A CANNABIS farmer who pretended to be the cleaner when he was caught locking the door on an £80,000 drugs crop in a Bradford house has been jailed for two years and three months.

Ali Khalil had a video on his phone showing him cutting up cannabis plants and texts proving that he was growing and selling it, Bradford Crown Court heard on Thursday.

Khalil, 30, of Douglas Towers, Radwell Drive, off Manchester Road, Bradford, pleaded guilty to production of cannabis on the day of his trial in October and was remanded into custody.

Prosecutor Ian Cook said the police arrived in Greaves Street, Little Horton, on May 13, 2021, to catch him locking the door on the crop.

Three rooms had been given over to the production of cannabis with a total of 88 mature plants discovered and a follow-on crop of 111 seedlings in a tent in the living room.

Mr Cook said there were photos of dried cannabis on the phone and evidence that Khalil had taken 40 taxi journeys to the address from his home.

The potential yield from the mature plants was 9.24 kilos with a street value of almost £80,000 and a wholesale value of up to £55,000.

Simon Hustler said in mitigation that Khalil had come to the UK in 2009 to make something of himself and was deeply ashamed that he had become a drugs producer.
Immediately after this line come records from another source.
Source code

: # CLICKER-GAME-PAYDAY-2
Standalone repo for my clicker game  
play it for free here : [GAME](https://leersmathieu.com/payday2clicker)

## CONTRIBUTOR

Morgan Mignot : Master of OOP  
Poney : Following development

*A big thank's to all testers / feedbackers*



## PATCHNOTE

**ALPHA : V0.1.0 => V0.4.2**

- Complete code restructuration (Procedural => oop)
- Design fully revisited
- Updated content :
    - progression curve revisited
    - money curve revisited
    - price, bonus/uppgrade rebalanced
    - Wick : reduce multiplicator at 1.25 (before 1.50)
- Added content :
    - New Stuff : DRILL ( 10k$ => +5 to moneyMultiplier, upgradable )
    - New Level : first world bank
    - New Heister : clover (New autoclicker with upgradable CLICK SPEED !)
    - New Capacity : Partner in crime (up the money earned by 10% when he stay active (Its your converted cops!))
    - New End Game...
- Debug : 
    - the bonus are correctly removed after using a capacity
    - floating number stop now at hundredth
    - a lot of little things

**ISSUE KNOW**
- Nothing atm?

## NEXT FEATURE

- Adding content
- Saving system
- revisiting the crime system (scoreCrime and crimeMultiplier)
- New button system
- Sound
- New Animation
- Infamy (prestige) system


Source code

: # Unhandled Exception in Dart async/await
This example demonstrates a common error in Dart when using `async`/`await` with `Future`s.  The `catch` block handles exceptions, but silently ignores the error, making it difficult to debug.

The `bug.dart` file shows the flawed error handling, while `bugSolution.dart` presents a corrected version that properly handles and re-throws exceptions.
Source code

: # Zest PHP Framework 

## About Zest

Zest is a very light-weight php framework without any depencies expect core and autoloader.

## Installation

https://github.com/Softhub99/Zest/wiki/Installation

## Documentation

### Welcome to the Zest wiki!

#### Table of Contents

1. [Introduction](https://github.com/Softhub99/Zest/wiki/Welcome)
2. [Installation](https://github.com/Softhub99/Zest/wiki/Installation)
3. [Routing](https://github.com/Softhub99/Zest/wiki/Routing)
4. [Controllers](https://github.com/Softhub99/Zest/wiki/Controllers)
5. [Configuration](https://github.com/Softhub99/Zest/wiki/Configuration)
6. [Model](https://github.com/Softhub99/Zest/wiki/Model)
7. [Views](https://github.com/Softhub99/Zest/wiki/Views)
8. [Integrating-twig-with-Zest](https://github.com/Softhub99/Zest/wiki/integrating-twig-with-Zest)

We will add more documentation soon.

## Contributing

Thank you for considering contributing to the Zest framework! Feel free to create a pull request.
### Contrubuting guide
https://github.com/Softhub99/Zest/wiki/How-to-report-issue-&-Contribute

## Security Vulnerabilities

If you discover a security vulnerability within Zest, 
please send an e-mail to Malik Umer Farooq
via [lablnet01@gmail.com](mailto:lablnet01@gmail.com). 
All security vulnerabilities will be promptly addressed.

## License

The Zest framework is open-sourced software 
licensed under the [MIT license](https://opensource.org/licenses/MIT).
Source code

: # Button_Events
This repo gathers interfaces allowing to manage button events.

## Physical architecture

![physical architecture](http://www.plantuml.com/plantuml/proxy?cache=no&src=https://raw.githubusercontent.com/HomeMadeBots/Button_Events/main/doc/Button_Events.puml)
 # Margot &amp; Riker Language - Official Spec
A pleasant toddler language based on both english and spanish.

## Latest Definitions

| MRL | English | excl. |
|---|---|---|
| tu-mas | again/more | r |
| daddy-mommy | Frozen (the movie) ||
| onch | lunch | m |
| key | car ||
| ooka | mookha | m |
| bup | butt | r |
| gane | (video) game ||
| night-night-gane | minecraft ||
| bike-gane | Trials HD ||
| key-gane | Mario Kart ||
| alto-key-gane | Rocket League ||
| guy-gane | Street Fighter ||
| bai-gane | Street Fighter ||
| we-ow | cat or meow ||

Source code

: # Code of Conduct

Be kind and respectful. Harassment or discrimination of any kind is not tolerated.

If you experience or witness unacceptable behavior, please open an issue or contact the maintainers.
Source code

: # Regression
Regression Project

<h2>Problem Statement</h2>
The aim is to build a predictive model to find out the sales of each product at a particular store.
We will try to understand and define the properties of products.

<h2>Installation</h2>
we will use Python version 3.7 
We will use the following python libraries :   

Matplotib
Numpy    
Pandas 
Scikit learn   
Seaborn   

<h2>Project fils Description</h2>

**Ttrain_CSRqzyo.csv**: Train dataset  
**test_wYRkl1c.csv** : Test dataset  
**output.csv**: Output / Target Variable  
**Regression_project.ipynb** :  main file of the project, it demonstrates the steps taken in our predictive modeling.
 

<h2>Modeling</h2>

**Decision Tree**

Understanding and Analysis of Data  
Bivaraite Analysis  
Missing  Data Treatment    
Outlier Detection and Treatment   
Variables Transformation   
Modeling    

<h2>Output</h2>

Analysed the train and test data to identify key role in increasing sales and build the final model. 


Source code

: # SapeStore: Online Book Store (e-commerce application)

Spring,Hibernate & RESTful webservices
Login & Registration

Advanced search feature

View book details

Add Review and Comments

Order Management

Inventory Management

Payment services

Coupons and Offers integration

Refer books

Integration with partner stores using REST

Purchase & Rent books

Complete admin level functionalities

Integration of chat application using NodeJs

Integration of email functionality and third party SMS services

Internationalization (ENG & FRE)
He had at first obtained a variety of jobs in factories and car washes and as a cleaner but the lockdown meant that the work had dried up.

Mr Hustler said he had no previous convictions and the grow was ‘a relatively modest set-up.’ He made comparisons to some cases where the cannabis farms contained thousands of plants and the production was on an industrial scale.

“He had no champagne lifestyle,” Mr Hustler said.

Khalil lived in a modest high-rise flat and did not even own a car. Mr Hustler said the flat was ‘not in the most desirable of locations.’ Khalil’s remand into custody had been a salutary experience and he had learned his lesson.

Recorder Mark McKone KC pointed to the harm the use of cannabis causes, including psychosis and social problems.

But he accepted that Khalil was not leading a lavish lifestyle and said he was a man of previous good character.

He ordered that the cannabis plants and growing paraphernalia be forfeit and destroyed.